» Task requirements
Identify and copy all lines of the material where the string "begin" is found.

» Records for the task
⟨

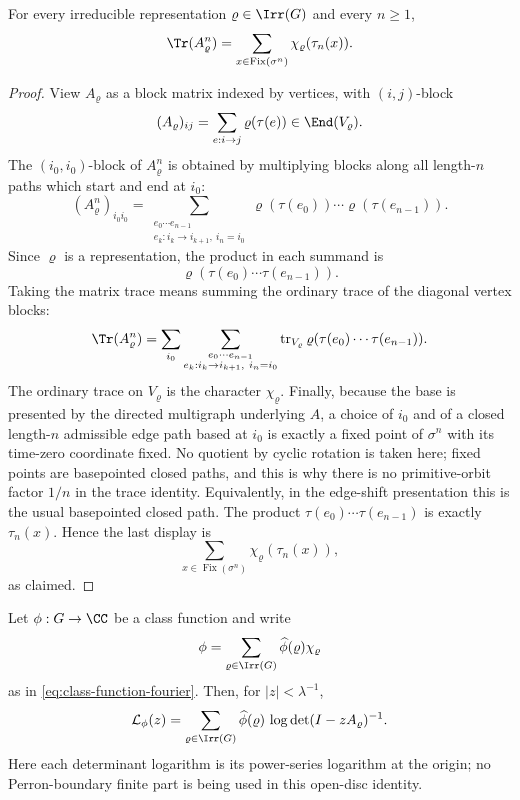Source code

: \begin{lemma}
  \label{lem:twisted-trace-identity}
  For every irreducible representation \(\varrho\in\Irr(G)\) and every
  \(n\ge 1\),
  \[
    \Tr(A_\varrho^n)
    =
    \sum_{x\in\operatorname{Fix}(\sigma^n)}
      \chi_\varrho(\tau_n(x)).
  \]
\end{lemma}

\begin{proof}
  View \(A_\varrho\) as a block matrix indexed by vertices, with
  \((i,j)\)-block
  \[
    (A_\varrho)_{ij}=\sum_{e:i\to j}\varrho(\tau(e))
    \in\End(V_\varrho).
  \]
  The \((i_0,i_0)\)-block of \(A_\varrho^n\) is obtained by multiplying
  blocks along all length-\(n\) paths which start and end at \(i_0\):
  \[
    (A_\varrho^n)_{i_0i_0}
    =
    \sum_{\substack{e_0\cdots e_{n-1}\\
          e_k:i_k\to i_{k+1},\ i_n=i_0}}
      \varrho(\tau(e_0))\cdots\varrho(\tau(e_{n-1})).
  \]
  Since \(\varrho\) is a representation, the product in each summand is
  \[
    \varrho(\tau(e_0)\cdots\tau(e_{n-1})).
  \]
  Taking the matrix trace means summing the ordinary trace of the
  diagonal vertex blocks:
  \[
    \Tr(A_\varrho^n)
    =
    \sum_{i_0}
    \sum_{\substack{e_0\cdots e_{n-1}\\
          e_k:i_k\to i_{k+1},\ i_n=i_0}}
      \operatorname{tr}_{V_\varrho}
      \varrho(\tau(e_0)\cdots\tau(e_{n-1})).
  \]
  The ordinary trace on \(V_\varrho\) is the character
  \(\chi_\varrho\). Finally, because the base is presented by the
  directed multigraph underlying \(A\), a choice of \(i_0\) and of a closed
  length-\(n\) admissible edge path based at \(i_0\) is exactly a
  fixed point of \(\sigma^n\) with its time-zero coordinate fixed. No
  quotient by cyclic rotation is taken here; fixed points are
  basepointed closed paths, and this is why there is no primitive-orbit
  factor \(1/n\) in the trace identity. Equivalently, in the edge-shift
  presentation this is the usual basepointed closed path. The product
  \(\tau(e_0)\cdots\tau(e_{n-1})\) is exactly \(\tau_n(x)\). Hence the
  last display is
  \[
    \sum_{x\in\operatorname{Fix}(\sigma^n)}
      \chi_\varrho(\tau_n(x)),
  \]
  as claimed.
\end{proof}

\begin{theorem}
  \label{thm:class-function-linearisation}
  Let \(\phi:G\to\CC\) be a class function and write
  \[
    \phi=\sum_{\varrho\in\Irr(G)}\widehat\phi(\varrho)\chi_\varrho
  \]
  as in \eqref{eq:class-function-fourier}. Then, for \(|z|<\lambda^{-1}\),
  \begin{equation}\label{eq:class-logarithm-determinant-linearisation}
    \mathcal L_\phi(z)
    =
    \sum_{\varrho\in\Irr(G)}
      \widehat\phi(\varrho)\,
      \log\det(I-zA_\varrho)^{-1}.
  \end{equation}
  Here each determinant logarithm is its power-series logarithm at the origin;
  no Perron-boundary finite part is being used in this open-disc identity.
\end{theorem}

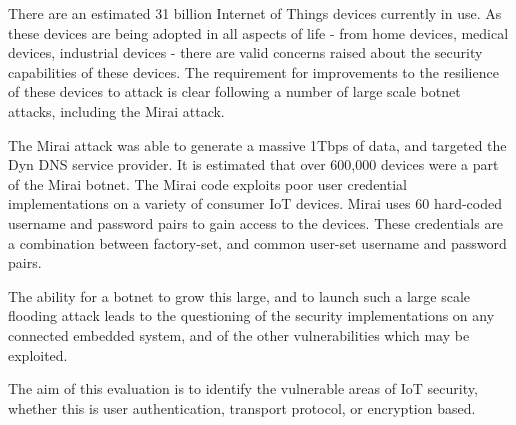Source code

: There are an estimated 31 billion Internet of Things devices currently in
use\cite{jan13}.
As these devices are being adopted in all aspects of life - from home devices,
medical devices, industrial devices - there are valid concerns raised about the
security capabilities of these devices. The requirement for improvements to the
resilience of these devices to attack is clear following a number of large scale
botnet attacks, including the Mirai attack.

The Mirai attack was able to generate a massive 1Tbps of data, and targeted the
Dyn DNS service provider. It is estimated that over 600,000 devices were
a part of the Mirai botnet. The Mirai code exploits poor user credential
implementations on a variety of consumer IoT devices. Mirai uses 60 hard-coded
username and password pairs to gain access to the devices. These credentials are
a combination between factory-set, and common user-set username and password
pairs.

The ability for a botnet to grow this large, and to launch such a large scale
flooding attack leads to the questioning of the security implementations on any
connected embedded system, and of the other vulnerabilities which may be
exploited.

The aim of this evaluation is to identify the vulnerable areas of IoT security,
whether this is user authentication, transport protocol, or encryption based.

⟩

» Output below
: \begin{lemma}
\begin{proof}
\begin{theorem}
  \begin{equation}\label{eq:class-logarithm-determinant-linearisation}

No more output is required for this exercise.